Instead, she focused on first giving the reader a broad overview on different boards, entities, and groups, on attackers whose names are known to probably every single reader – but she also gives enough background information to construct a bigger picture than the individual, seemingly not connected attacks. For me, personally, knowing of most of the terrorist attacks, it felt like a web of interconnected acts of terror that link to each other, are inspired, and even triggered by each other, unravelling in front of me. Ms Katz also introduces the different means of communication with even more diverse user groups and intentions, as well as convictions, to deliver a rough overview over the whole topic.
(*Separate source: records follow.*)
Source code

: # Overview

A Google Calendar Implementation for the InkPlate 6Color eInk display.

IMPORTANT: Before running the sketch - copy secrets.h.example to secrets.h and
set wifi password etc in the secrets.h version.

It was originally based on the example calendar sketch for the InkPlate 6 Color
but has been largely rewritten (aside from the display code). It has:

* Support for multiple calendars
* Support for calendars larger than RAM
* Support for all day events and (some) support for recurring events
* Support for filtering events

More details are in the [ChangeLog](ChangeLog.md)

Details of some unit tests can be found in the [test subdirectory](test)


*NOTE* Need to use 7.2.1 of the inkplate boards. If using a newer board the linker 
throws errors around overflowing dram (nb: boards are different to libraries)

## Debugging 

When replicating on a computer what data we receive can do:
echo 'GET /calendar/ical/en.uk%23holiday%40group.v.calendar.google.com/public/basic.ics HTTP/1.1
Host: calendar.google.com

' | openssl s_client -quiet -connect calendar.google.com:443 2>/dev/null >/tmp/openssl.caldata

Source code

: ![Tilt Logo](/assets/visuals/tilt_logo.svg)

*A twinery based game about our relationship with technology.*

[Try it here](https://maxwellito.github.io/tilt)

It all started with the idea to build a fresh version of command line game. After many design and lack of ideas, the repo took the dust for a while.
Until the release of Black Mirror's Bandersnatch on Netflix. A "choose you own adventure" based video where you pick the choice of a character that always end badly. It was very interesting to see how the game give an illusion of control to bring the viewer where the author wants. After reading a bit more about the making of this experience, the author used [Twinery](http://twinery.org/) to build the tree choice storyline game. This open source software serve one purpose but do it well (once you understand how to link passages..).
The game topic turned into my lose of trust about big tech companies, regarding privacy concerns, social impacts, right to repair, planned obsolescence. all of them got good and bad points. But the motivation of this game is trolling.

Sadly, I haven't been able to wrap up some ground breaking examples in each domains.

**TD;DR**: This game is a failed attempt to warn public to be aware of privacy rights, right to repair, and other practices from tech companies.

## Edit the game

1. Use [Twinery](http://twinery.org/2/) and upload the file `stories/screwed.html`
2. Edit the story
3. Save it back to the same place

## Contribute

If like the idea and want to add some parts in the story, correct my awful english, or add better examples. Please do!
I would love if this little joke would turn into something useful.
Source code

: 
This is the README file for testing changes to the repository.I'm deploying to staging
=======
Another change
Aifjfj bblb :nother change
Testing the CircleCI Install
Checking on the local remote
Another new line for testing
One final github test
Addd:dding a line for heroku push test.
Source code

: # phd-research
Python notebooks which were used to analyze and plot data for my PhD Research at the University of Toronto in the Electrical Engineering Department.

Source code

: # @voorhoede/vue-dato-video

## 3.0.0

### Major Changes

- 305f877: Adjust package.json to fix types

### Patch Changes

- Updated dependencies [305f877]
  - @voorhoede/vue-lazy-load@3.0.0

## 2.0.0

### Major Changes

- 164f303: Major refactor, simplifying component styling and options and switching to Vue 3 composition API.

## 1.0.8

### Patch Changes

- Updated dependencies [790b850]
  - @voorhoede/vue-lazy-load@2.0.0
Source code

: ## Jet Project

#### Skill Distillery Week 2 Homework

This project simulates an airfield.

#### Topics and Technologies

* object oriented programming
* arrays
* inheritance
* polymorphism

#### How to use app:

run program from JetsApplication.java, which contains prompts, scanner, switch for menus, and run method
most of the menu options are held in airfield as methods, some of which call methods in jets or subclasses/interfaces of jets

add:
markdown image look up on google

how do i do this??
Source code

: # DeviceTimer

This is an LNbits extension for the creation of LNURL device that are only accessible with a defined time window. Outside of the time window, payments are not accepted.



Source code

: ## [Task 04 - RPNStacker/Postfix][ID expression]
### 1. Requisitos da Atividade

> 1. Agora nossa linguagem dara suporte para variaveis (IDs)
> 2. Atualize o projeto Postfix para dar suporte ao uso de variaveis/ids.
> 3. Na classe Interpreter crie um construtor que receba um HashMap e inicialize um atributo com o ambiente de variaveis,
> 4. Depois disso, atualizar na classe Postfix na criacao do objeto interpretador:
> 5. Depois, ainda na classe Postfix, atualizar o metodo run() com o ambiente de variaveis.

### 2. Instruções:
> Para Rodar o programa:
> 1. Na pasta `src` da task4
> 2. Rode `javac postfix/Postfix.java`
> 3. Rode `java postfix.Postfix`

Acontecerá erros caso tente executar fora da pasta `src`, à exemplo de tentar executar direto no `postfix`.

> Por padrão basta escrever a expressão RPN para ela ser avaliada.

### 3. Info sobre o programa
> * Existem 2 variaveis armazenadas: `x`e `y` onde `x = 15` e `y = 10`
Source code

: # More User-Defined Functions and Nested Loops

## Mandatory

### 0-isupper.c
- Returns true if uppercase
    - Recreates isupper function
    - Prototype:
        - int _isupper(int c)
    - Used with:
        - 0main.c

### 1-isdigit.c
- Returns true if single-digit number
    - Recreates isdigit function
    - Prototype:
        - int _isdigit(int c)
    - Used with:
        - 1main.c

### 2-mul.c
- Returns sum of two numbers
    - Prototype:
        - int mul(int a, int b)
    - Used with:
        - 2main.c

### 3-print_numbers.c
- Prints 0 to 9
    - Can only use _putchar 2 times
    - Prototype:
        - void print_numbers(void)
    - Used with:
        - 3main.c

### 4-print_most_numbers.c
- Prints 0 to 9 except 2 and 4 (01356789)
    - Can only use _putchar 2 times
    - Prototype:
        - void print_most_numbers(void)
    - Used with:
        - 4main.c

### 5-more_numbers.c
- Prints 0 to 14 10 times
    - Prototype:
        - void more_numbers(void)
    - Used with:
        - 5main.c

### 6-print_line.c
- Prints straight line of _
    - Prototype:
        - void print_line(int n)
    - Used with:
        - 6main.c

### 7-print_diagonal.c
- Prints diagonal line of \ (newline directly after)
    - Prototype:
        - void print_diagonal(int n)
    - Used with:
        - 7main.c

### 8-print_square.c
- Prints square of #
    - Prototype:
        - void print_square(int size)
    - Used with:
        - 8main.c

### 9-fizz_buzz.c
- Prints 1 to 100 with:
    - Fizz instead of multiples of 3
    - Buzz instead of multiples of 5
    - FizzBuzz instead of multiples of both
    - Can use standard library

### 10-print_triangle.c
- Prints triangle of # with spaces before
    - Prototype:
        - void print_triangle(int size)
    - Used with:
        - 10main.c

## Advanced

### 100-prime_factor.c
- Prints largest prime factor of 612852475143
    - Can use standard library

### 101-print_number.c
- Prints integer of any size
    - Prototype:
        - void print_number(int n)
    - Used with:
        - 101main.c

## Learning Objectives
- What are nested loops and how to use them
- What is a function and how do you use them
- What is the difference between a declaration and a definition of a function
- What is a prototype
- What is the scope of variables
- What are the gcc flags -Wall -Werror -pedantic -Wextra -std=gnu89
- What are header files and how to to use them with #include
She then goes on to add a new layer in every progressing chapter: How Jihad works through a white supremacist lens, how a single post turned out to be the new battle cry for a completely different generation of far-right attackers (“Screw your optics”), the accelerationist motif, how extremist groups recruit and connect, which media they use and what memes have to do with it all. Furthermore, she shines a light on how a global pandemic changed the neo-fascist movements, making it murkier and even more obscure than before with the addition of QAnon-conspiracists and a PotUS who ultimately gave the go-ahead for the events that shocked not only a nation, but the whole world when the US Capitol was taken by the exact group of people that probably shared less values than they believed in on January 6.
Ms Katz shows the reader all of this, the interconnections, the bizarreness in claiming attacks for the own cause, provoking attacks by the counterpart to strengthen the own support and recruiting new people and so much more, but she also highlights the incomprehensible double standard when it comes with dealing those two sides of terror: the shunning, exclusion and condemnation of any means of communication for groups associated with Jihad/Al-Quaeda/ISIS while letting the far-right terrorists roam freely, take on their planning and produce an outcry about free speech if their ability to outright coordinate terroristic acts in plain sight is impeded.
The author highlights, offers insight and criticises, all the while underlining her claims with screenshots, memes and media taken directly from those she is talking about. This is a very vivid way to take the reader on this disturbing journey through parts of the Internet, where so much evil grows seemingly uninterrupted.
In theory I would advise everyone to read this book, because in my opinion it is important to know about these things. In general I would say however anyone with a slight interest in how any of the attacks are linked, which role social media plays and what else there is to discover in terms of the extremists’ use of the Internet will find a heavily disturbing, but very intriguing and well-developed read in “Saints and Soldiers: Inside Internet-Age Terrorism, from Syria to the Capitol Siege.”

Thank you, Ms Katz, and Netgalley for the opportunity to read and review this book!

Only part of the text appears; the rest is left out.